Laser Tracker Performance Testing Solution Released

Brunson Instrument Company has announced the KinAiry solution for laser tracker field testing. KinAiry is a comprehensive, independent solution for laser tracker evaluation, utilizing NIST’s new Interim Field Test Procedure IR-8016. The KinAiry system provides a set of traceable measurements designed to verify volumetric performance in a customer environment. The result is a colorized graphical analysis that quickly shows the overall health of a laser tracker…regardless of make or model.

Traditional laser tracker field checks (2-face tests and short reference bars) do not exercise a tracker sufficiently to evaluate performance over larger working volumes, so NIST developed a volumetric test to assess the general health of a tracker in the field. In accordance with the NIST procedure, KinAiry facilitates taking measurements on a 2.3 meter reference bar held in various orientations which are strategically selected to more fully exercise the volumetric measurement capabilities of a laser tracker.

“KinAiry provides a solid field test for laser trackers to help ensure measurement specifications are met. Our customers now have a single, simple process to make traceable error measurements for any tracker. This advancement boosts confidence in laser tracker performance where it matters most…right on the job,” states Matt Settle, Product Manager.
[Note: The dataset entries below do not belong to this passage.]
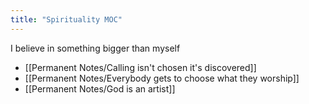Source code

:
 ```yaml
---
title: "Spirituality MOC"
---
```

I believe in something bigger than myself
+ [[Permanent Notes/Calling isn't chosen it's discovered]]
+ [[Permanent Notes/Everybody gets to choose what they worship]]
+ [[Permanent Notes/God is an artist]]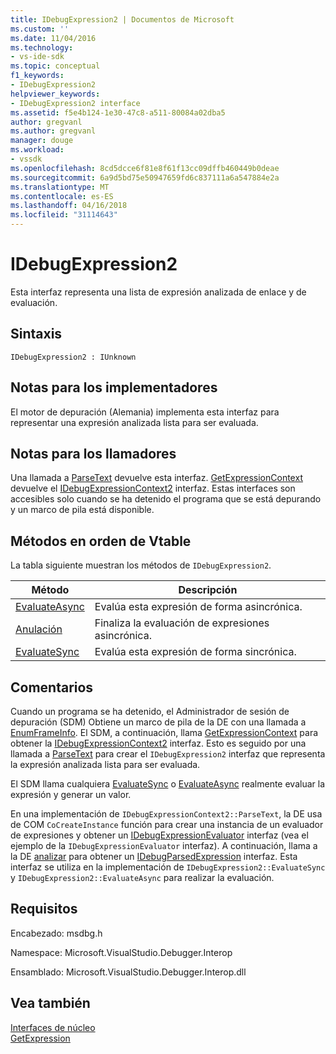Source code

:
 ```yaml
---
title: IDebugExpression2 | Documentos de Microsoft
ms.custom: ''
ms.date: 11/04/2016
ms.technology:
- vs-ide-sdk
ms.topic: conceptual
f1_keywords:
- IDebugExpression2
helpviewer_keywords:
- IDebugExpression2 interface
ms.assetid: f5e4b124-1e30-47c8-a511-80084a02dba5
author: gregvanl
ms.author: gregvanl
manager: douge
ms.workload:
- vssdk
ms.openlocfilehash: 8cd5dcce6f81e8f61f13cc09dffb460449b0deae
ms.sourcegitcommit: 6a9d5bd75e50947659fd6c837111a6a547884e2a
ms.translationtype: MT
ms.contentlocale: es-ES
ms.lasthandoff: 04/16/2018
ms.locfileid: "31114643"
---
```

# <a name="idebugexpression2"></a>IDebugExpression2
Esta interfaz representa una lista de expresión analizada de enlace y de evaluación.  
  
## <a name="syntax"></a>Sintaxis  
  
```  
IDebugExpression2 : IUnknown  
```  
  
## <a name="notes-for-implementers"></a>Notas para los implementadores  
 El motor de depuración (Alemania) implementa esta interfaz para representar una expresión analizada lista para ser evaluada.  
  
## <a name="notes-for-callers"></a>Notas para los llamadores  
 Una llamada a [ParseText](../../../extensibility/debugger/reference/idebugexpressioncontext2-parsetext.md) devuelve esta interfaz. [GetExpressionContext](../../../extensibility/debugger/reference/idebugstackframe2-getexpressioncontext.md) devuelve el [IDebugExpressionContext2](../../../extensibility/debugger/reference/idebugexpressioncontext2.md) interfaz. Estas interfaces son accesibles solo cuando se ha detenido el programa que se está depurando y un marco de pila está disponible.  
  
## <a name="methods-in-vtable-order"></a>Métodos en orden de Vtable  
 La tabla siguiente muestran los métodos de `IDebugExpression2`.  
  
|Método|Descripción|  
|------------|-----------------|  
|[EvaluateAsync](../../../extensibility/debugger/reference/idebugexpression2-evaluateasync.md)|Evalúa esta expresión de forma asincrónica.|  
|[Anulación](../../../extensibility/debugger/reference/idebugexpression2-abort.md)|Finaliza la evaluación de expresiones asincrónica.|  
|[EvaluateSync](../../../extensibility/debugger/reference/idebugexpression2-evaluatesync.md)|Evalúa esta expresión de forma sincrónica.|  
  
## <a name="remarks"></a>Comentarios  
 Cuando un programa se ha detenido, el Administrador de sesión de depuración (SDM) Obtiene un marco de pila de la DE con una llamada a [EnumFrameInfo](../../../extensibility/debugger/reference/idebugthread2-enumframeinfo.md). El SDM, a continuación, llama [GetExpressionContext](../../../extensibility/debugger/reference/idebugstackframe2-getexpressioncontext.md) para obtener la [IDebugExpressionContext2](../../../extensibility/debugger/reference/idebugexpressioncontext2.md) interfaz. Esto es seguido por una llamada a [ParseText](../../../extensibility/debugger/reference/idebugexpressioncontext2-parsetext.md) para crear el `IDebugExpression2` interfaz que representa la expresión analizada lista para ser evaluada.  
  
 El SDM llama cualquiera [EvaluateSync](../../../extensibility/debugger/reference/idebugexpression2-evaluatesync.md) o [EvaluateAsync](../../../extensibility/debugger/reference/idebugexpression2-evaluateasync.md) realmente evaluar la expresión y generar un valor.  
  
 En una implementación de `IDebugExpressionContext2::ParseText`, la DE usa de COM `CoCreateInstance` función para crear una instancia de un evaluador de expresiones y obtener un [IDebugExpressionEvaluator](../../../extensibility/debugger/reference/idebugexpressionevaluator.md) interfaz (vea el ejemplo de la `IDebugExpressionEvaluator` interfaz). A continuación, llama a la DE [analizar](../../../extensibility/debugger/reference/idebugexpressionevaluator-parse.md) para obtener un [IDebugParsedExpression](../../../extensibility/debugger/reference/idebugparsedexpression.md) interfaz. Esta interfaz se utiliza en la implementación de `IDebugExpression2::EvaluateSync` y `IDebugExpression2::EvaluateAsync` para realizar la evaluación.  
  
## <a name="requirements"></a>Requisitos  
 Encabezado: msdbg.h  
  
 Namespace: Microsoft.VisualStudio.Debugger.Interop  
  
 Ensamblado: Microsoft.VisualStudio.Debugger.Interop.dll  
  
## <a name="see-also"></a>Vea también  
 [Interfaces de núcleo](../../../extensibility/debugger/reference/core-interfaces.md)   
 [GetExpression](../../../extensibility/debugger/reference/idebugexpressionevaluationcompleteevent2-getexpression.md)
The field test is quick and easy to perform, occupies a small footprint and works in nearly any environment. Data is analyzed and then errors are charted.  Comparisons to values generated using the tracker manufacturers’ Maximum Permissible Errors (MPEs) are possible when the MPEs are known. KinAiry’s traceable, documented results can be used to fulfill pre- and post-measurement audit trails, help confirm laser tracker performance prior to critical measurement procedures, or track instrument performance over time.

KinAiry is different from other long reference bars in the field as it is calibrated on-site by isolating the ranging element of the laser tracker. The carbon fiber length artifact floats stress-free on KINematic mounts located at its AIRY points, chosen because they minimize sag. A folding mirror orients the laser beam, and an articulating head positions the artifact as specified by the NIST interim field test procedure.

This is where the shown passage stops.